*Task details*: The lines from the start of the records through the one containing "template$<$class T1 $>$ \\" are to be restated word for word; please include both ends.

*Source records*:
--- START ---

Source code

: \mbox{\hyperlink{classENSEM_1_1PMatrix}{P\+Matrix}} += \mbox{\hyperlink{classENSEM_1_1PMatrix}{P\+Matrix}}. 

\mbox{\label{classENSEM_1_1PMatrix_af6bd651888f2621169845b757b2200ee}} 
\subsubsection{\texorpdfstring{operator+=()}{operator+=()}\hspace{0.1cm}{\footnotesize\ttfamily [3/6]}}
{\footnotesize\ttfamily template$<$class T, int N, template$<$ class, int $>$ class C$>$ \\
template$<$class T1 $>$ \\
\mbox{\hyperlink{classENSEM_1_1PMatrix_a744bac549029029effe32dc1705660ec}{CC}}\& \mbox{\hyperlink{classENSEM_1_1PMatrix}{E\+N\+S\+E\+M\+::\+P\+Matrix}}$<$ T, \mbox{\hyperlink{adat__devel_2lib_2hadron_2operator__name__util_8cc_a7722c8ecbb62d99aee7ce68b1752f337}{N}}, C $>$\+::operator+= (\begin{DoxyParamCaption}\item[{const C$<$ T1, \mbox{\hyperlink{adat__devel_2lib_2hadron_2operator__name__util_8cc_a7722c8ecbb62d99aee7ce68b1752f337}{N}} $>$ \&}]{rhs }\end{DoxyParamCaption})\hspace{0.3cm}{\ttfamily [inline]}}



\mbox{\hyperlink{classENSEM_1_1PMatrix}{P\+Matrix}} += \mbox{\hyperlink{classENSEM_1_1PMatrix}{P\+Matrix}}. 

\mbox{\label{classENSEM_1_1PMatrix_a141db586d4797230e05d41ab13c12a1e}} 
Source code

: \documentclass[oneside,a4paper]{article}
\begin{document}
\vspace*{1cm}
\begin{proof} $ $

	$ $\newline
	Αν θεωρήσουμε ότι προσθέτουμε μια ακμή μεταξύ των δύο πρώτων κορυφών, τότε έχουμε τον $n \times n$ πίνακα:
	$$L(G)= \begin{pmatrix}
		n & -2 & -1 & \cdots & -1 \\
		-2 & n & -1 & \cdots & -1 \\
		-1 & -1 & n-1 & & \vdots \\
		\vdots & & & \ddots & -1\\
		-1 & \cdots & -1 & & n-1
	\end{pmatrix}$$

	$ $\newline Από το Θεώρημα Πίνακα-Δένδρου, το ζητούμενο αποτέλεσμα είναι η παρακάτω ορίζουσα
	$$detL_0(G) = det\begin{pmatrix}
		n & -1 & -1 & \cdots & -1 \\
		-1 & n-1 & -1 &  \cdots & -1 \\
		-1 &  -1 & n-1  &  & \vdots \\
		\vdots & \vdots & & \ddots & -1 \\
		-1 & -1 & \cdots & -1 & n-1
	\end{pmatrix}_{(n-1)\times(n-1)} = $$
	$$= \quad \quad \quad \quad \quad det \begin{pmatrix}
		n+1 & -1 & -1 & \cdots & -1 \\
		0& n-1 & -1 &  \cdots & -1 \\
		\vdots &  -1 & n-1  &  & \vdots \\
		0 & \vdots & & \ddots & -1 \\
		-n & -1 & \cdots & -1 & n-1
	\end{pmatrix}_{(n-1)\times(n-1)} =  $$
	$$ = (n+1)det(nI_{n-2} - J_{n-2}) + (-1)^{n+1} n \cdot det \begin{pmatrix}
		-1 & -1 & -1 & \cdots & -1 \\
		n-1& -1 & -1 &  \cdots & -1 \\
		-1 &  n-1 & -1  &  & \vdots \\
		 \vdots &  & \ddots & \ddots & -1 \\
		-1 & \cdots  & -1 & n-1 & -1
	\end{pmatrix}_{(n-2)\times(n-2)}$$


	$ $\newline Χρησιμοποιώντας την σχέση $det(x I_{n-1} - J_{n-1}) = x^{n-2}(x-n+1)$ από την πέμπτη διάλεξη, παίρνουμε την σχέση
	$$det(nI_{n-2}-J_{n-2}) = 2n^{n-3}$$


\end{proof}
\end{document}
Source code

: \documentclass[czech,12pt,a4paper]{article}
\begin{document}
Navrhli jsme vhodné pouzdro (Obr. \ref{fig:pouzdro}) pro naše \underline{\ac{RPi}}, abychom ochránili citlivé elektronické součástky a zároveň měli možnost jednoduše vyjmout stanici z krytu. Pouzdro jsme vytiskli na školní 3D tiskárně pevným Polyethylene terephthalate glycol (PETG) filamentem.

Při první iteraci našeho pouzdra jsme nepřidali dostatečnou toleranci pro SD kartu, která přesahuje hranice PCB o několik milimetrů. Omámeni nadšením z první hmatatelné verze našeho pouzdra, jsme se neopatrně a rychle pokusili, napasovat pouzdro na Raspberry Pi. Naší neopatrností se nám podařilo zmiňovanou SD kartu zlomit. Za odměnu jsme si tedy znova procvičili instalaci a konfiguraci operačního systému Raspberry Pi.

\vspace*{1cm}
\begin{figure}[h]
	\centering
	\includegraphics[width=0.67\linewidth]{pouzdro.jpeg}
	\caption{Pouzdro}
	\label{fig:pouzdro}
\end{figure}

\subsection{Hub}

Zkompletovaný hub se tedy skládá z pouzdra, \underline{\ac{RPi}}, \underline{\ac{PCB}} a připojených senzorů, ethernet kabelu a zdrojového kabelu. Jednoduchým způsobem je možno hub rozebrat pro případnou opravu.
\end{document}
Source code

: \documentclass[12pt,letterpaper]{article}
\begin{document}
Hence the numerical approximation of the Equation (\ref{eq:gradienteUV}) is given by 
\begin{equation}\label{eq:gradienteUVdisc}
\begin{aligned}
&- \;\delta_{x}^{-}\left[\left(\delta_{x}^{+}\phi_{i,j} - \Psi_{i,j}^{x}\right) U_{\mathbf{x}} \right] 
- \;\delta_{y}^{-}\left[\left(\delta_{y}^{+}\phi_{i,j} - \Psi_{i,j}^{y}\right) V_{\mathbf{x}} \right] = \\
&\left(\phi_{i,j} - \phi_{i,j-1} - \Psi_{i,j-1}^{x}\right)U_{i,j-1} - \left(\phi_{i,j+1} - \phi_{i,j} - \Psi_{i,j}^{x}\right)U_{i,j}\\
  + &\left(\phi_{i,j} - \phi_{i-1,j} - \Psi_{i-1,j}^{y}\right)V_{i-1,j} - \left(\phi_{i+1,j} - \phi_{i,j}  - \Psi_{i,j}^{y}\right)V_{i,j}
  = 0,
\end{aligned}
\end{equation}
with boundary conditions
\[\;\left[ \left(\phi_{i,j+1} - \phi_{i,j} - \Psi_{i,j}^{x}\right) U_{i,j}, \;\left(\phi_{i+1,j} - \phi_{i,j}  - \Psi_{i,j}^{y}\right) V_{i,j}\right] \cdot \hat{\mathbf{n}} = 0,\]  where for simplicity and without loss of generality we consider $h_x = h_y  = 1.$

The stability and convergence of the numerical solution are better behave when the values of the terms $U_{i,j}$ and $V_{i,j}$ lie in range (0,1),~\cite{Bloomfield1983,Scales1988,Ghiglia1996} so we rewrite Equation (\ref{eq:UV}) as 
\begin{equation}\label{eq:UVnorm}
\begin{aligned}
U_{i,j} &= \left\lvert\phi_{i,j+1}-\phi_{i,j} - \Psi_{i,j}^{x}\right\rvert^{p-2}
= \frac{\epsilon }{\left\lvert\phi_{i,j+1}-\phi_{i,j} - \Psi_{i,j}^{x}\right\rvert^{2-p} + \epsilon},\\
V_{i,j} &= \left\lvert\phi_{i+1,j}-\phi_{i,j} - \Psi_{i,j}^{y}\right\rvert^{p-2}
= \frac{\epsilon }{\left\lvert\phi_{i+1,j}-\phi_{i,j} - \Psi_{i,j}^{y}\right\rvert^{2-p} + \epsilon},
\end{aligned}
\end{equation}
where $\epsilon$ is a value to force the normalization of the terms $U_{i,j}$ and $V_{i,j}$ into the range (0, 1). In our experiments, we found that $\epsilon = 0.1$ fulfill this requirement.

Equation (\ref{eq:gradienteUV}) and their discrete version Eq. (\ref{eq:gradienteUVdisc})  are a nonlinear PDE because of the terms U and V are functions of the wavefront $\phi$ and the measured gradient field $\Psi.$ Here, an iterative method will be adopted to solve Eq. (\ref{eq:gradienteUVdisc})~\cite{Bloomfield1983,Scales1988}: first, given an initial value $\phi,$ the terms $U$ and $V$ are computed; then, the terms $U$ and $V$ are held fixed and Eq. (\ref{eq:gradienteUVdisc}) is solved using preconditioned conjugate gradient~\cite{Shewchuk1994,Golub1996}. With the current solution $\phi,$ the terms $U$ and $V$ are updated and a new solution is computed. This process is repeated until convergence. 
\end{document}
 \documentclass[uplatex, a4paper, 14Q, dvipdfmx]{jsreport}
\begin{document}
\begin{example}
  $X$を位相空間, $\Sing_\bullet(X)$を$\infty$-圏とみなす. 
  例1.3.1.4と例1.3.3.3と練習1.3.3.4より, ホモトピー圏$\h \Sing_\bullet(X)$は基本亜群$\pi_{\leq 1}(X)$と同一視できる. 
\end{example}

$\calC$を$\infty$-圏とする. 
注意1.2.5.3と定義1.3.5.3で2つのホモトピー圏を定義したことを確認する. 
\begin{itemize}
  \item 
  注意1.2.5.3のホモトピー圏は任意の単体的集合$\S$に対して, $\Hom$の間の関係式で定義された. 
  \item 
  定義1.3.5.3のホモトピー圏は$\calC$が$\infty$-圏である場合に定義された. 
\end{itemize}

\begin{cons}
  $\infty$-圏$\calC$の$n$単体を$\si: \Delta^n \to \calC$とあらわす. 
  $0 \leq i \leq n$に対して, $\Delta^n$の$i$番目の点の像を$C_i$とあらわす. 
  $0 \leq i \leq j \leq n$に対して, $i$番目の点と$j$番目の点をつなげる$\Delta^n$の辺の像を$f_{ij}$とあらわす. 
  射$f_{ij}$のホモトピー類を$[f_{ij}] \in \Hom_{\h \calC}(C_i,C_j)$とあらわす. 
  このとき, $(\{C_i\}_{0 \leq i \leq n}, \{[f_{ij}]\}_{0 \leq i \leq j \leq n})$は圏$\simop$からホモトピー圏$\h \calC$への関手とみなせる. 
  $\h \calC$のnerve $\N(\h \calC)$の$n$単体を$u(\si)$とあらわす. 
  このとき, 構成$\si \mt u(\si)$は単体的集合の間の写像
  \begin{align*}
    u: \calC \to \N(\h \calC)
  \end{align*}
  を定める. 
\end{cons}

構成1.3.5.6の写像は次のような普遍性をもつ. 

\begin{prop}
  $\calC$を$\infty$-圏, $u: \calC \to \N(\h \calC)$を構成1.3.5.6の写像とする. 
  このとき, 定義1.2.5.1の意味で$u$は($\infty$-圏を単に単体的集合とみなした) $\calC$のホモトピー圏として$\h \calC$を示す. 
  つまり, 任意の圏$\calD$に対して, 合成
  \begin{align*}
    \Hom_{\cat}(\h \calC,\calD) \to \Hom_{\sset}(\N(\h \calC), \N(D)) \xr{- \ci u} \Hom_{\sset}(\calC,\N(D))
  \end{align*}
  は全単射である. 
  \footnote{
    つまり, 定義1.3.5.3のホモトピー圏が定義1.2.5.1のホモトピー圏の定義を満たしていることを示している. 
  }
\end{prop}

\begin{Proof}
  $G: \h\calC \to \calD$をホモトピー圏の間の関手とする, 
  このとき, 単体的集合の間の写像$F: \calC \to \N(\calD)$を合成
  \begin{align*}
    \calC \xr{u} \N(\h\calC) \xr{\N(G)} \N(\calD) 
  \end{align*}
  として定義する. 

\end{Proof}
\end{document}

--- END ---

*Problem solution*:
Source code

: \mbox{\hyperlink{classENSEM_1_1PMatrix}{P\+Matrix}} += \mbox{\hyperlink{classENSEM_1_1PMatrix}{P\+Matrix}}. 

\mbox{\label{classENSEM_1_1PMatrix_af6bd651888f2621169845b757b2200ee}} 
\subsubsection{\texorpdfstring{operator+=()}{operator+=()}\hspace{0.1cm}{\footnotesize\ttfamily [3/6]}}
{\footnotesize\ttfamily template$<$class T, int N, template$<$ class, int $>$ class C$>$ \\
template$<$class T1 $>$ \\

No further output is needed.